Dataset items
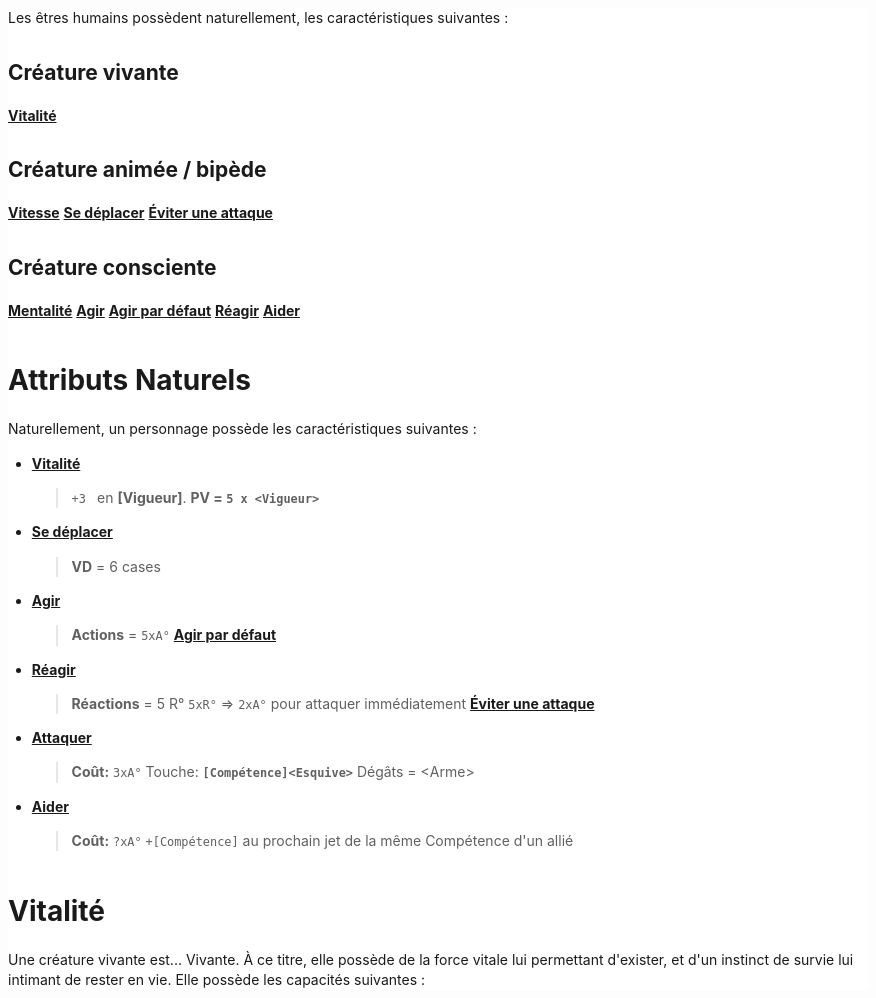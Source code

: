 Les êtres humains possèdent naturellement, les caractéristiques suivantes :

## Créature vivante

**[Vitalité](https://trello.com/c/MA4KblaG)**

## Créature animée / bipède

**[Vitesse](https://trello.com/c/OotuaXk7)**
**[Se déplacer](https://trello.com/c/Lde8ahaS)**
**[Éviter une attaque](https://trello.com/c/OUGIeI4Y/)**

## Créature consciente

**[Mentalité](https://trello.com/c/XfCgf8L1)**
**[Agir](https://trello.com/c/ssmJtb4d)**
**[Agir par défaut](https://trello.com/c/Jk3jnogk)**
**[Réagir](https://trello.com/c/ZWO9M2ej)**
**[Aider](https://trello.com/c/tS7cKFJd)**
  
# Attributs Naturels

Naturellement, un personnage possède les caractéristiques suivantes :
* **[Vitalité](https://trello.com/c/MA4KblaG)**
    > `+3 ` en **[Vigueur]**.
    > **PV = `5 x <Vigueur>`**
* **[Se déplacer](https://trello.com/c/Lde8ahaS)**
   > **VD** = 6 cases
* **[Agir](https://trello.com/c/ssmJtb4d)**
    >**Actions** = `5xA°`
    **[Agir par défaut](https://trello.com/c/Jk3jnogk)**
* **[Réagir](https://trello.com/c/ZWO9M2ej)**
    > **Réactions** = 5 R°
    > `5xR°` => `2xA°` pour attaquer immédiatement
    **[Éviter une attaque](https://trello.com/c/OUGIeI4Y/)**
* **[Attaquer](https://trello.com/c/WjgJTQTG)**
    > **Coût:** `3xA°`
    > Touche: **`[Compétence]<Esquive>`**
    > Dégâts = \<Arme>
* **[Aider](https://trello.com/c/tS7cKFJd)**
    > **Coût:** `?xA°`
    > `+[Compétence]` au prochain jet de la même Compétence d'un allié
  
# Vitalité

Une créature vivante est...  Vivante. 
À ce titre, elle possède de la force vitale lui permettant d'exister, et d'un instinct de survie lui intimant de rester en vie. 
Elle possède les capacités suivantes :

---

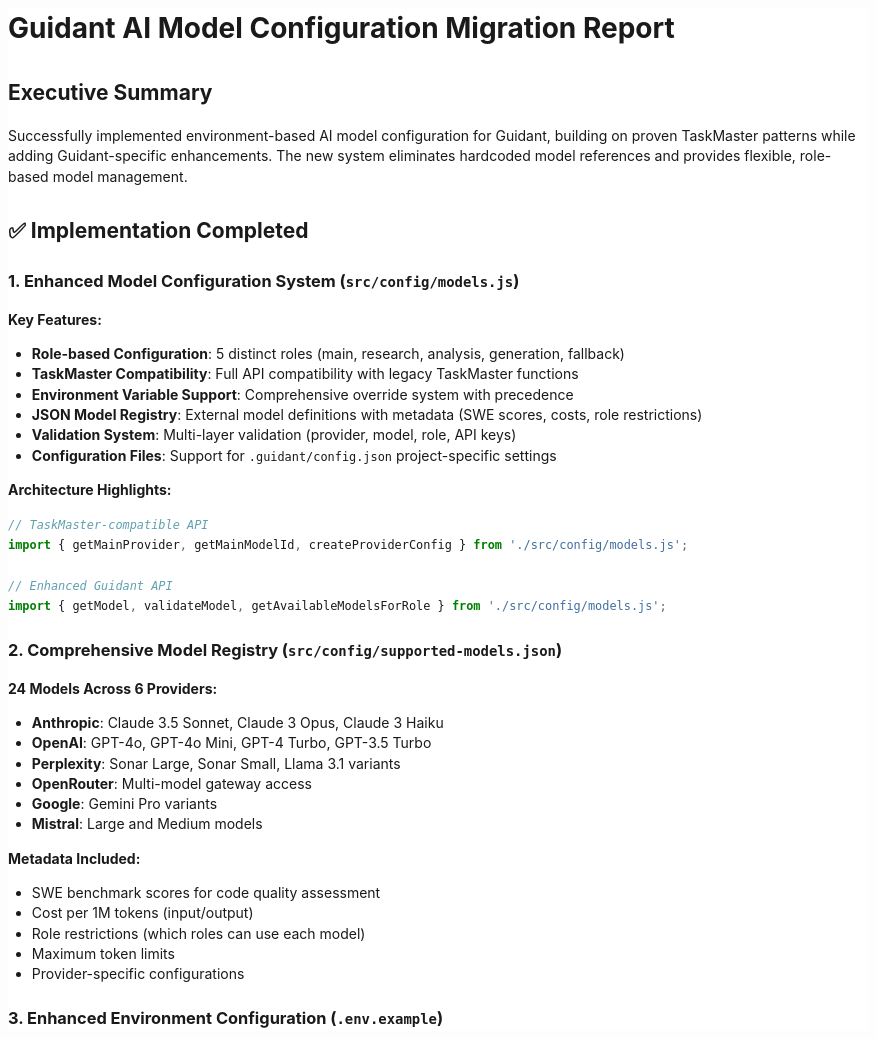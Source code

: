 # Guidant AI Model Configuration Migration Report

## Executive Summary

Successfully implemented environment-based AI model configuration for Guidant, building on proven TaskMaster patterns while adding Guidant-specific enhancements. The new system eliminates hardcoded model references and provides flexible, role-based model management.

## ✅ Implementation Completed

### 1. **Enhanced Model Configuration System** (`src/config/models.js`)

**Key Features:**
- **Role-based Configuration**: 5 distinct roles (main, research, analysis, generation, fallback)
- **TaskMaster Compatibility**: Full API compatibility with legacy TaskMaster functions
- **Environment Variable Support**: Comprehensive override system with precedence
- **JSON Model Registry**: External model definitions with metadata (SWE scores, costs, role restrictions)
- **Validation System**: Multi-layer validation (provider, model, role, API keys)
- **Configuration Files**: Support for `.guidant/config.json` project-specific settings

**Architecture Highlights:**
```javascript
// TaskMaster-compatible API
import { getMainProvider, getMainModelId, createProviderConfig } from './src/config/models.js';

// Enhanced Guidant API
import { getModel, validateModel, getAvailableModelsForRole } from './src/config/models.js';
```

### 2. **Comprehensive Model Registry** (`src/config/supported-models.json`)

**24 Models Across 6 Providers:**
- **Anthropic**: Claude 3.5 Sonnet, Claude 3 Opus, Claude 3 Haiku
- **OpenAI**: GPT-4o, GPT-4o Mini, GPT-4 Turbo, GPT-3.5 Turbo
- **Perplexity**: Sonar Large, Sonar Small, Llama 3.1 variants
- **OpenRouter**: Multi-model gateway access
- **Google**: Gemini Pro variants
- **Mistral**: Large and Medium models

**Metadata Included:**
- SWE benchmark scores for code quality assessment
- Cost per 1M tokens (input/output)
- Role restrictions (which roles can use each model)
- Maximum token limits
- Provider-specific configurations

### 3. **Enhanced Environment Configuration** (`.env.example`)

_Task statement_.
Your reply must consist of one number, the count of lines in the entries that hold "défaut".

_Solution to the exercise_.
2